Please write out the lines of the data exactly, beginning with the first and ending with the line containing "2025-09-12 12:43:50 |"; leave the pictures behind.

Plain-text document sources
------
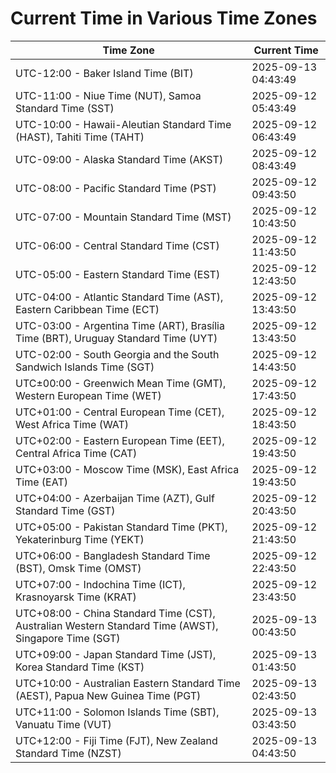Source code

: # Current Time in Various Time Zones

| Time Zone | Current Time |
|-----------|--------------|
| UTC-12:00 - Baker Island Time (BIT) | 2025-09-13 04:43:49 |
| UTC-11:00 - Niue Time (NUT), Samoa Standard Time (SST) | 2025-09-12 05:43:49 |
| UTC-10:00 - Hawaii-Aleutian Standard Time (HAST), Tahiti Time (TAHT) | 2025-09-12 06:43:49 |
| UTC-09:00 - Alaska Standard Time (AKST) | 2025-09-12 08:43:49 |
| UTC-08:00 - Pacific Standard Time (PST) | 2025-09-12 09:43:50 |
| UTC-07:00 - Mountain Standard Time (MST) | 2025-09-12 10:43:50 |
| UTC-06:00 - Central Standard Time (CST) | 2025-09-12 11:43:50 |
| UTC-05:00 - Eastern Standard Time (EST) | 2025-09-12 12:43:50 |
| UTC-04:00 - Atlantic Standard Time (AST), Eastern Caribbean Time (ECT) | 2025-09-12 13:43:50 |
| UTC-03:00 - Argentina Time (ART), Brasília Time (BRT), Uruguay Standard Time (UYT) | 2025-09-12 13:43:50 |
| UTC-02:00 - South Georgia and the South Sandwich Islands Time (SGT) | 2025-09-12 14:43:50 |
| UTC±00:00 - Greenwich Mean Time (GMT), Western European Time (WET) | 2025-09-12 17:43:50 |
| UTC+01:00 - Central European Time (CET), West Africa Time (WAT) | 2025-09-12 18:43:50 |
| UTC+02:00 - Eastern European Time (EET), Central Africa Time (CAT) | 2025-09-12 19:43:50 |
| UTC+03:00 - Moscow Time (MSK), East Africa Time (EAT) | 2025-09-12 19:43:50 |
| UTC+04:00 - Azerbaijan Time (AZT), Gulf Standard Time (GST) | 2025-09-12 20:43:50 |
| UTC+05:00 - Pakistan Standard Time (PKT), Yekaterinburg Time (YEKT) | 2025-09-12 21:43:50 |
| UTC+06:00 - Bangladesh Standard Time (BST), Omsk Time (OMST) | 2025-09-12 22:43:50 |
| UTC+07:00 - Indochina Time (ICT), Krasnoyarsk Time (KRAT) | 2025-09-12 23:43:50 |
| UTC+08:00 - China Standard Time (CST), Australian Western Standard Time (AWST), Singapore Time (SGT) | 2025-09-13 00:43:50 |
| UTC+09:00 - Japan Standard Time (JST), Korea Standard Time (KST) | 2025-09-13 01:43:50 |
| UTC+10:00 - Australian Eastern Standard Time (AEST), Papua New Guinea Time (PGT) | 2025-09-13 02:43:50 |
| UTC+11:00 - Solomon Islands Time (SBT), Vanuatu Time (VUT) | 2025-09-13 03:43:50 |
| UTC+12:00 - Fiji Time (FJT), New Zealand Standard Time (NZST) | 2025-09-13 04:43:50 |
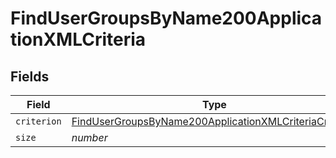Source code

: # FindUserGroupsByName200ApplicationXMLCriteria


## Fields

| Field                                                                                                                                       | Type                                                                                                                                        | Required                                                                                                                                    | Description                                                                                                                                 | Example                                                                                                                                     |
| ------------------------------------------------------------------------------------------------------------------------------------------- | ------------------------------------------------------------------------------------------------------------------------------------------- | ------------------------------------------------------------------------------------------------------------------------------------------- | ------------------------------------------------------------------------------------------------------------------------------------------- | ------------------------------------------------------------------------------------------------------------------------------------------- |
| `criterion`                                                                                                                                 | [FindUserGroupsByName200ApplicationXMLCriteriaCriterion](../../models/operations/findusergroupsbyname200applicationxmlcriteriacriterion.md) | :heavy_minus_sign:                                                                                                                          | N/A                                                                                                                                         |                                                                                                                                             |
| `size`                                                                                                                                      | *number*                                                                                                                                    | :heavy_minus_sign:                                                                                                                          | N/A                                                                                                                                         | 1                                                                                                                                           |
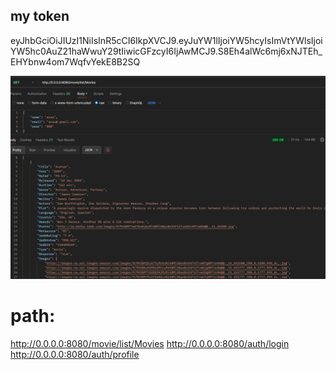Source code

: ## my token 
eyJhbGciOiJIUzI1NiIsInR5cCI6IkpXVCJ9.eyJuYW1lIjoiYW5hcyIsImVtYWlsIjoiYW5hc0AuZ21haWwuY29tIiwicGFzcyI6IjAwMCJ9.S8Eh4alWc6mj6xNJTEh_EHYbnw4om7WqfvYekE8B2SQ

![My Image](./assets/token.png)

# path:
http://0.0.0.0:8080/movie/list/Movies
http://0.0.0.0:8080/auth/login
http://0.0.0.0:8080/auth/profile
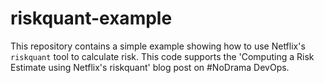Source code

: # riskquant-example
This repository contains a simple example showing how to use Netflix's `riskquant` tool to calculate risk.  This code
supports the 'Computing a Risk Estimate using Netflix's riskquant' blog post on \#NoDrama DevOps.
------
* _Solution below_
Source code

: # Current Time in Various Time Zones

| Time Zone | Current Time |
|-----------|--------------|
| UTC-12:00 - Baker Island Time (BIT) | 2025-09-13 04:43:49 |
| UTC-11:00 - Niue Time (NUT), Samoa Standard Time (SST) | 2025-09-12 05:43:49 |
| UTC-10:00 - Hawaii-Aleutian Standard Time (HAST), Tahiti Time (TAHT) | 2025-09-12 06:43:49 |
| UTC-09:00 - Alaska Standard Time (AKST) | 2025-09-12 08:43:49 |
| UTC-08:00 - Pacific Standard Time (PST) | 2025-09-12 09:43:50 |
| UTC-07:00 - Mountain Standard Time (MST) | 2025-09-12 10:43:50 |
| UTC-06:00 - Central Standard Time (CST) | 2025-09-12 11:43:50 |
| UTC-05:00 - Eastern Standard Time (EST) | 2025-09-12 12:43:50 |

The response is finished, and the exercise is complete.